Module batch_advisor

Expand description

Batch-eligibility advisor (Batch/Flex phase 1 — ADVISORY only).

The OpenAI / Anthropic / Gemini Batch APIs price asynchronous (≤24h) traffic at ~50% of standard — the single biggest no-quality-loss cost lever. Building the durable batch-submission queue is deferred (P3); phase 1 is purely advisory: detect request-log traffic that is batch-eligible (tagged background / offline / nightly / bulk, i.e. latency-insensitive) and PROJECT the savings of moving it to the Batch API.

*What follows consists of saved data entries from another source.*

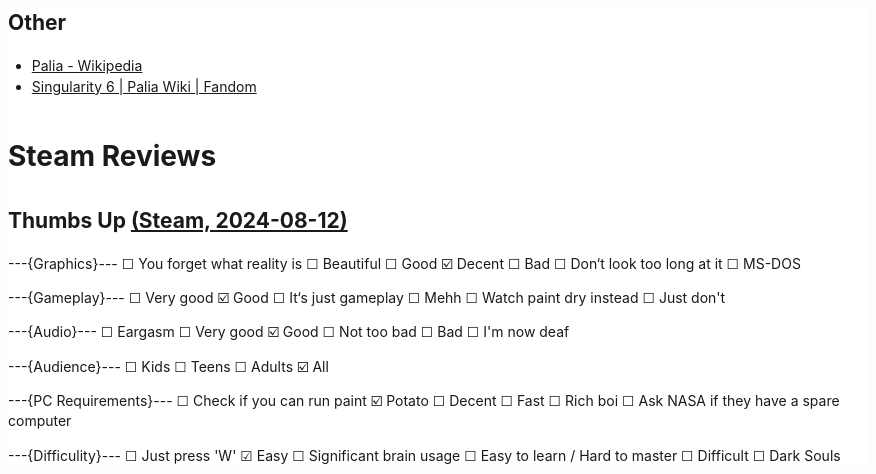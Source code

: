 ## Other
- [Palia - Wikipedia](https://en.wikipedia.org/wiki/Palia)
- [Singularity 6 | Palia Wiki | Fandom](https://palia.fandom.com/wiki/Singularity_6)

# Steam Reviews
## Thumbs Up [(Steam, 2024-08-12)](https://steam/76561198154217406)
---{Graphics}---
☐ You forget what reality is
☐ Beautiful
☐ Good
☑️ Decent 
☐ Bad
☐ Don‘t look too long at it
☐ MS-DOS

---{Gameplay}---
☐ Very good
☑️ Good
☐ It‘s just gameplay
☐ Mehh
☐ Watch paint dry instead
☐ Just don't

---{Audio}---
☐ Eargasm
☐ Very good
☑️ Good
☐ Not too bad
☐ Bad
☐ I'm now deaf

---{Audience}---
☐ Kids
☐ Teens
☐ Adults
☑️ All

---{PC Requirements}---
☐ Check if you can run paint
☑️ Potato
☐ Decent
☐ Fast
☐ Rich boi
☐ Ask NASA if they have a spare computer

---{Difficulity}---
☐ Just press 'W'
☑ Easy
☐ Significant brain usage
☐ Easy to learn / Hard to master
☐ Difficult
☐ Dark Souls
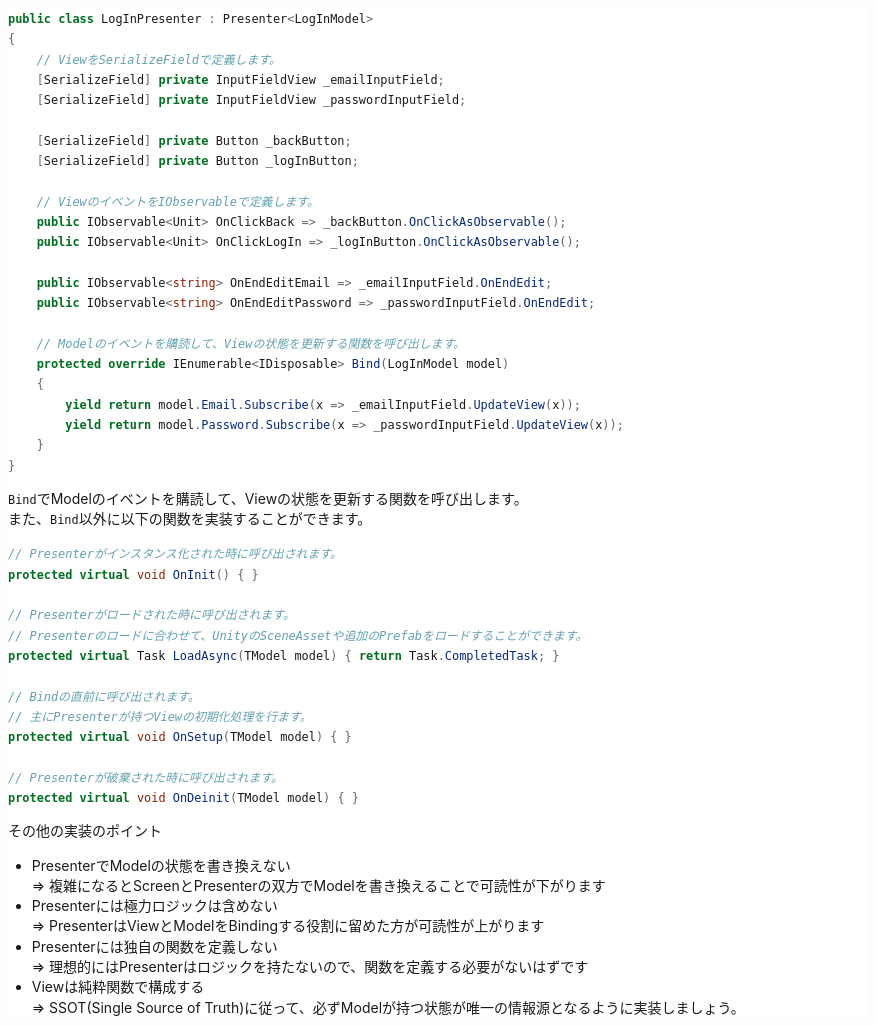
 ```csharp
public class LogInPresenter : Presenter<LogInModel>
{
    // ViewをSerializeFieldで定義します。
    [SerializeField] private InputFieldView _emailInputField;
    [SerializeField] private InputFieldView _passwordInputField;

    [SerializeField] private Button _backButton;
    [SerializeField] private Button _logInButton;

    // ViewのイベントをIObservableで定義します。
    public IObservable<Unit> OnClickBack => _backButton.OnClickAsObservable();
    public IObservable<Unit> OnClickLogIn => _logInButton.OnClickAsObservable();
    
    public IObservable<string> OnEndEditEmail => _emailInputField.OnEndEdit;
    public IObservable<string> OnEndEditPassword => _passwordInputField.OnEndEdit;

    // Modelのイベントを購読して、Viewの状態を更新する関数を呼び出します。
    protected override IEnumerable<IDisposable> Bind(LogInModel model)
    {
        yield return model.Email.Subscribe(x => _emailInputField.UpdateView(x));
        yield return model.Password.Subscribe(x => _passwordInputField.UpdateView(x));
    }
}
```
`Bind`でModelのイベントを購読して、Viewの状態を更新する関数を呼び出します。  
また、`Bind`以外に以下の関数を実装することができます。  
```csharp
// Presenterがインスタンス化された時に呼び出されます。
protected virtual void OnInit() { }

// Presenterがロードされた時に呼び出されます。
// Presenterのロードに合わせて、UnityのSceneAssetや追加のPrefabをロードすることができます。
protected virtual Task LoadAsync(TModel model) { return Task.CompletedTask; }

// Bindの直前に呼び出されます。
// 主にPresenterが持つViewの初期化処理を行ます。
protected virtual void OnSetup(TModel model) { }

// Presenterが破棄された時に呼び出されます。
protected virtual void OnDeinit(TModel model) { }
```

その他の実装のポイント
- PresenterでModelの状態を書き換えない  
=> 複雑になるとScreenとPresenterの双方でModelを書き換えることで可読性が下がります
- Presenterには極力ロジックは含めない  
=> PresenterはViewとModelをBindingする役割に留めた方が可読性が上がります
- Presenterには独自の関数を定義しない  
=> 理想的にはPresenterはロジックを持たないので、関数を定義する必要がないはずです
- Viewは純粋関数で構成する  
=> SSOT(Single Source of Truth)に従って、必ずModelが持つ状態が唯一の情報源となるように実装しましょう。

This module is the pure, tool-groundable core: given request-log aggregates (which the advisor already reasons over) and the embedded pricing catalog, it produces a BatchFinding per eligible tag segment with the eligible spend and the projected Batch-API cost/savings. The savings are computed from the real per-model batch rates in the catalog (pricing.toml carries batch_{input,output}_per_million), NOT a hardcoded 50% — a model with no catalog batch tier contributes no projected savings (conservative).

Nothing here submits anything to a batch API; it only surfaces the projection.

Structs§

BatchFinding: A projected-savings finding for one batch-eligible tag segment.
RequestAggregate: One tag-grouped request-log aggregate — the condensed view the advisor / inspect path computes over request_logs (e.g. SELECT provider, model, tag, SUM(input_tokens), SUM(output_tokens), SUM(cost_usd), COUNT(*) ... GROUP BY provider, model, tag). One row per (provider, model, tag) segment.

Constants§

DEFAULT_BATCH_ELIGIBLE_TAGS: Default set of tags treated as non-interactive (batch-eligible) traffic.

Functions§

project_batch_savings: Project Batch-API savings over request-log aggregates using the default non-interactive tag set (DEFAULT_BATCH_ELIGIBLE_TAGS).
project_batch_savings_with_tags: Project Batch-API savings over request-log aggregates, treating any segment whose tag (case-insensitive) is in eligible_tags as batch-eligible.